**Exercise description:**
For the material that follows, list every line containing the word "parameters".

[Stored data]

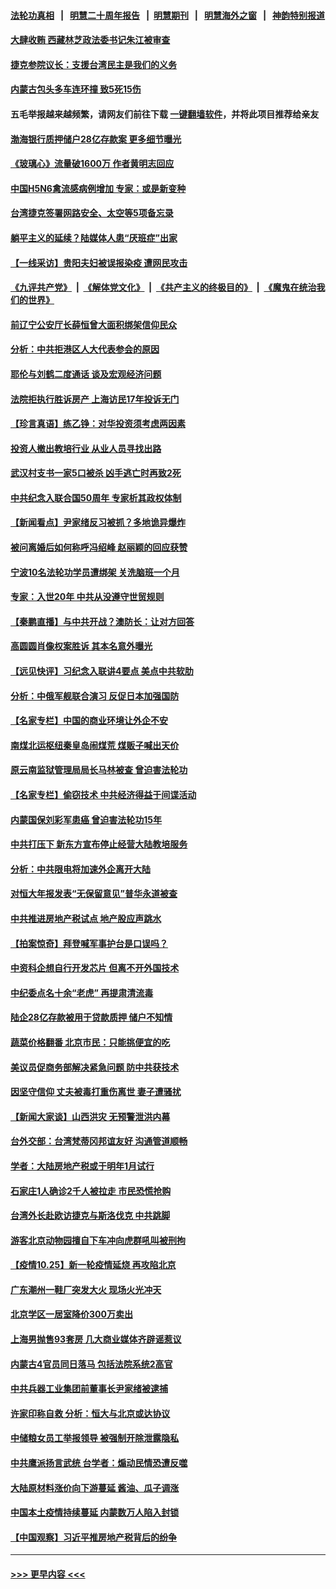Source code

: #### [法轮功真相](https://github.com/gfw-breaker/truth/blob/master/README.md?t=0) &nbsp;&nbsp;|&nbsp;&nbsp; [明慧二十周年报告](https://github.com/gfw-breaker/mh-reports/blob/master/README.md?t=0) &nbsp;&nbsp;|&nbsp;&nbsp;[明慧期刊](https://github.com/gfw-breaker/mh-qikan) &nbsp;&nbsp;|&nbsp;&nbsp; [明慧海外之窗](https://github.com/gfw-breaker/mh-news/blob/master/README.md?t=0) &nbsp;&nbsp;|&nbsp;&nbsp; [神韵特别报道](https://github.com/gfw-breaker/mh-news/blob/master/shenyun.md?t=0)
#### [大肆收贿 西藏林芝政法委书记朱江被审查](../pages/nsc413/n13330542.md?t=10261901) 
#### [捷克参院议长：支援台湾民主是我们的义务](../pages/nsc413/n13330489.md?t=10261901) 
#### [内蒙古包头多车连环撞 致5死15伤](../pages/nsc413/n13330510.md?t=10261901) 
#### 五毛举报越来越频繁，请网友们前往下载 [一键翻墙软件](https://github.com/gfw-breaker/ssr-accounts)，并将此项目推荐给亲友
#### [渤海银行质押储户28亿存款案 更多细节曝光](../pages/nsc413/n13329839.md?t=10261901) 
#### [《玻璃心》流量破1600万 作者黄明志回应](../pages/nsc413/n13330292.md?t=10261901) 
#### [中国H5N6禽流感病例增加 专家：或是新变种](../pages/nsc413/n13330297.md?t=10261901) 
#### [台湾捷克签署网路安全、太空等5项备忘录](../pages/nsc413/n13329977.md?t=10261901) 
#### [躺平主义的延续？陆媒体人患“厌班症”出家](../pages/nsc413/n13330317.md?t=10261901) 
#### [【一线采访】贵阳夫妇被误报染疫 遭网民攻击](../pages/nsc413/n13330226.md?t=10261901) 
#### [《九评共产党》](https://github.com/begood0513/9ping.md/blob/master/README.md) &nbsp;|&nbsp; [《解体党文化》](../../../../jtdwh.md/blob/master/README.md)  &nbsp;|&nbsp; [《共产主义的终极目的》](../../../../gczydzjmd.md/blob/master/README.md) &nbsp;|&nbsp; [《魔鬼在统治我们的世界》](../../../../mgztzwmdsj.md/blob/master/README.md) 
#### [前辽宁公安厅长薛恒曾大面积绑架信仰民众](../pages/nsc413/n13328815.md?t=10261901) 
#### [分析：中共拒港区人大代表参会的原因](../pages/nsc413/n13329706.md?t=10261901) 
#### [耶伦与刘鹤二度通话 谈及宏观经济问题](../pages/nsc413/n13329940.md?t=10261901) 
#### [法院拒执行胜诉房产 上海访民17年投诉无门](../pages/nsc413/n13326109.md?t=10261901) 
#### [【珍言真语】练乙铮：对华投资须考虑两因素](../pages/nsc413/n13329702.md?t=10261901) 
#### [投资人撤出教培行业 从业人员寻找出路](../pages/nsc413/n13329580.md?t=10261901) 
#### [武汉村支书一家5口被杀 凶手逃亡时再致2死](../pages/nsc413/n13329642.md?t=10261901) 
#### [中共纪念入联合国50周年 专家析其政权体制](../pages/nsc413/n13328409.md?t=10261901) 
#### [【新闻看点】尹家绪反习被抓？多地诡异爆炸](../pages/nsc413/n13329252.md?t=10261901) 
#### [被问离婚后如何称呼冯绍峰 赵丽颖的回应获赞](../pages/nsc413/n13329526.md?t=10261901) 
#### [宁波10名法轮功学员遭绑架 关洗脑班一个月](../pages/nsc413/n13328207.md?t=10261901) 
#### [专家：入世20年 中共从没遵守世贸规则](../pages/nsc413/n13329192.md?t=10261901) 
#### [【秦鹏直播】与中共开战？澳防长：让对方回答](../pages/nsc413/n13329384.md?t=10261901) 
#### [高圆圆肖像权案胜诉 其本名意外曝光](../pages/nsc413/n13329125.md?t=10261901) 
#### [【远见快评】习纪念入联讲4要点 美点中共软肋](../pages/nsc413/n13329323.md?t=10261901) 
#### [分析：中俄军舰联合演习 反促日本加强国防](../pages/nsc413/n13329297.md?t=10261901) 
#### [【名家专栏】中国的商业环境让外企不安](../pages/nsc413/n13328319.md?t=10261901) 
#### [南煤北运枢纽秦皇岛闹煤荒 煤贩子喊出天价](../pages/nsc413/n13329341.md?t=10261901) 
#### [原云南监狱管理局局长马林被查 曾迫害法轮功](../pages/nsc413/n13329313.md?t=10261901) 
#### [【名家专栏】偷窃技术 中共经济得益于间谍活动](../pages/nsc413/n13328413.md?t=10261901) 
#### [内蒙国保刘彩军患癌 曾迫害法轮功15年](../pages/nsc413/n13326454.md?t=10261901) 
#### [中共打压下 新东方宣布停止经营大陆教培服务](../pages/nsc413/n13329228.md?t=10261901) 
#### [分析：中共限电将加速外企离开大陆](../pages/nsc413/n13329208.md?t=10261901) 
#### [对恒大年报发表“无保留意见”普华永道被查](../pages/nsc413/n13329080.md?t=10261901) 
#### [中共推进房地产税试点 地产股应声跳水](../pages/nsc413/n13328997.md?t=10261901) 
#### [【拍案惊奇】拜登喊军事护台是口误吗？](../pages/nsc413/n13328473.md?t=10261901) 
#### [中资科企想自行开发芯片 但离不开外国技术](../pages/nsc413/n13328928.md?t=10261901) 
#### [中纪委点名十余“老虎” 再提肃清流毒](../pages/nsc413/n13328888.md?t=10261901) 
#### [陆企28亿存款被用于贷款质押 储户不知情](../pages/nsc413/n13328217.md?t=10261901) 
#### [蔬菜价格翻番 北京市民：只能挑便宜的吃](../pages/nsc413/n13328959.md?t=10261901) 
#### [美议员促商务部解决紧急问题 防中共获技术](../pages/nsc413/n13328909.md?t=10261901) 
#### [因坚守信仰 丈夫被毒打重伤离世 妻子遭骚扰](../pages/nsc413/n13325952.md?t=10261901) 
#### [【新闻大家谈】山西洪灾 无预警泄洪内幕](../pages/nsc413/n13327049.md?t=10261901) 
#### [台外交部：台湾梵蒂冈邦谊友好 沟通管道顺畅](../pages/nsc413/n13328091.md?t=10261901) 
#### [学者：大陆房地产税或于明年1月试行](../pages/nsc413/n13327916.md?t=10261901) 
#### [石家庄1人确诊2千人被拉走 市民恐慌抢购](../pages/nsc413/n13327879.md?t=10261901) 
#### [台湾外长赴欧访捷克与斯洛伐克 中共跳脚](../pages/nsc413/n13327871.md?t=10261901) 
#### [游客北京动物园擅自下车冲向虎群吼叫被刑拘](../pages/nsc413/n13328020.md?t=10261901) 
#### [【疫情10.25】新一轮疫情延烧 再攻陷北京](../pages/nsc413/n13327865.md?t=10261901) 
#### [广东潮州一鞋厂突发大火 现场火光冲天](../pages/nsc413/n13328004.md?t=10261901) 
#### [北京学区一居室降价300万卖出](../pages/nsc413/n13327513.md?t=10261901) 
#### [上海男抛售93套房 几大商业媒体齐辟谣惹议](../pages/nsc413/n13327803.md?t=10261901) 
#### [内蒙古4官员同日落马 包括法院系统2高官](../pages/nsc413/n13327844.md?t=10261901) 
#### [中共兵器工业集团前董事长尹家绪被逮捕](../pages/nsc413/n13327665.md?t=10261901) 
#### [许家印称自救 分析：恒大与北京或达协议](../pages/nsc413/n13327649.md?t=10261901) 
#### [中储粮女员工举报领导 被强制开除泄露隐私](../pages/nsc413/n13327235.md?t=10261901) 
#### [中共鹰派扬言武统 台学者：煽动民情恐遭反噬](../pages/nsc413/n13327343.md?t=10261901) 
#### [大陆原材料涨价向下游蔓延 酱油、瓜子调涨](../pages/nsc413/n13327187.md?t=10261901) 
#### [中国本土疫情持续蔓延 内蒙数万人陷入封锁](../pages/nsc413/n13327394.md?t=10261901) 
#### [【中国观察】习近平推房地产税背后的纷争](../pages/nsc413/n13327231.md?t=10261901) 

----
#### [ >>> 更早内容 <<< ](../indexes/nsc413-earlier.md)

[/Stored data]
[Stored data]

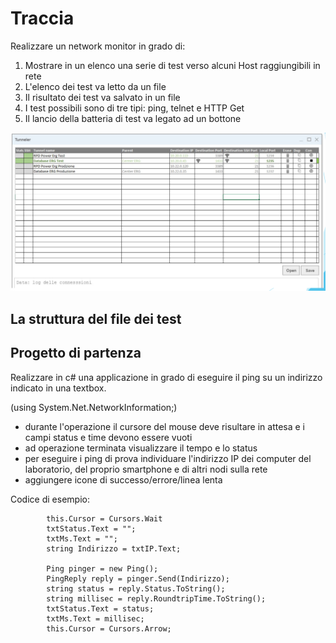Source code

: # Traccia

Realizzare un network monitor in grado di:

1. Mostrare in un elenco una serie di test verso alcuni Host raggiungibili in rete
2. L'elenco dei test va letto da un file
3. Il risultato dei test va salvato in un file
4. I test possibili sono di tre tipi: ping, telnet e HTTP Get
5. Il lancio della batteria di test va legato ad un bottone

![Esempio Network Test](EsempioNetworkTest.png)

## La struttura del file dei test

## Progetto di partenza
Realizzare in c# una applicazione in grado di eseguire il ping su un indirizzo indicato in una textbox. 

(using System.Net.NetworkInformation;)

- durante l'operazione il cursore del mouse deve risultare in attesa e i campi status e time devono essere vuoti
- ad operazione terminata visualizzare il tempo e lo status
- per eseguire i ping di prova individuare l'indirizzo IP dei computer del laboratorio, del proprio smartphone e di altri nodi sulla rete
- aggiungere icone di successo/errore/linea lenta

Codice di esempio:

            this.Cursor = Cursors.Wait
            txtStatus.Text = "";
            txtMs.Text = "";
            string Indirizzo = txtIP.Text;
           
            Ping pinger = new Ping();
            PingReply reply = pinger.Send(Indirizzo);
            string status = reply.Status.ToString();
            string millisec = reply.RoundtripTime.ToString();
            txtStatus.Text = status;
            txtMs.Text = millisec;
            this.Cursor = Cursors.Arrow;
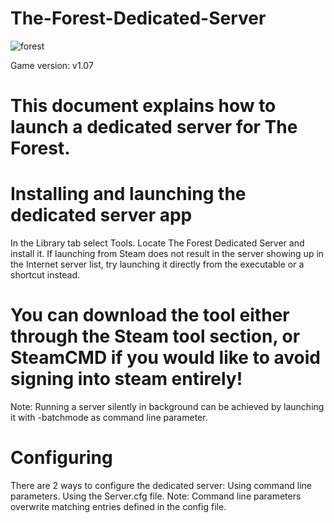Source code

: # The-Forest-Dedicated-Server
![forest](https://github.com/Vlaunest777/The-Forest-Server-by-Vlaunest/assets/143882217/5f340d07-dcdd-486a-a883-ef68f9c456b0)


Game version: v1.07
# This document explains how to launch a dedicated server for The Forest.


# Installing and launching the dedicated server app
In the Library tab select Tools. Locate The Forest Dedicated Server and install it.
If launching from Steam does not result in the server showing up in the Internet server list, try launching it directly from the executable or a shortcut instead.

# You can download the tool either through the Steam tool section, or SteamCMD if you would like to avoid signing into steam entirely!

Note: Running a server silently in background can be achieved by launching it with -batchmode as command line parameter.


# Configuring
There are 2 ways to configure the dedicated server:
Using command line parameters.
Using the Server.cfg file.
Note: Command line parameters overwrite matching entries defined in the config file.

[/Stored data]

**Answer section:**
Using command line parameters.
Note: Command line parameters overwrite matching entries defined in the config file.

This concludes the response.